Coupled with that modern SMEs have developed to be lighter in their make-up, no-longer heavy on headcount, office space, and systems. Today’s business can be almost virtual, with companies of outsourced expertise contracted in for projects and functions, resources focused on deliverables rather than headcount department numbers.  This acceptance that business partners may have no headcount is epitomised by that observation that: Uber, the world’s biggest taxi company has no taxis, Airbnb is a holiday company with no bedrooms and Facebook the biggest publishing house has no physical content.  

 

The SMEs that compete most successfully in these and other fields are set-up to succeed by leadership teams that understand that their core value proposition is what they can supply rather than how big do they need to be.
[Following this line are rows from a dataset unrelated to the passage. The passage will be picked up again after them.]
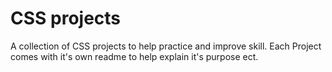 # CSS projects
A collection of CSS projects to help practice and improve skill.
Each Project comes with it's own readme to help explain it's purpose ect.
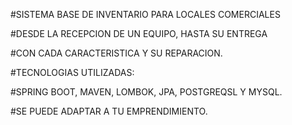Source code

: #SISTEMA BASE DE INVENTARIO PARA LOCALES COMERCIALES

#DESDE LA RECEPCION DE UN EQUIPO, HASTA SU ENTREGA

#CON CADA CARACTERISTICA Y SU REPARACION.

#TECNOLOGIAS UTILIZADAS:

#SPRING BOOT, MAVEN, LOMBOK, JPA, POSTGREQSL Y 
MYSQL.

#SE PUEDE ADAPTAR A TU EMPRENDIMIENTO.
In rapidly changing markets being adaptable and responding to demands requires companies to develop as light a footprint as possible. Why build something that is out of date by the time it opens?

 

So, don’t build a solid infrastructure, build an adaptable culture.

 

Outsource what you need to have but don’t need to manage. Being agile in the 21st century requires companies to focus on their core and trust others, their partners, to do everything else for them. Why buy cars when you can lease them from a management company who will maintain them (if you need them at all) at a lower true cost than you can. Why have servers when you can outsource that to a cloud back-up encrypted system that provides secure access to what you need when you need it, with other trusted parties managing data functions, CRM systems, marketing and support operations.

 

When it comes to people, outsourcing specialist and changing functions is now commonplace. Developing specialist outsourcing suppliers to manage and support people is becoming a standard practice for SMEs. With employee engagement, coaching and development of people being a strategic issue to support adaptable SME’s cultures. The concept of outsourcing to trusted parties everything from employee benefits, morale and engagement, Learning and Development as well as traditional functional HR outsourcing is a growing trend that frees SMEs to compete, retain and develop their people for tomorrow’s challenges.       

 

For more and more leaders of SME businesses embracing radical change creates opportunities. Outsourcing everything you can, frees up resources enabling companies to succeed in competitive markets and that includes how you support and develop your people.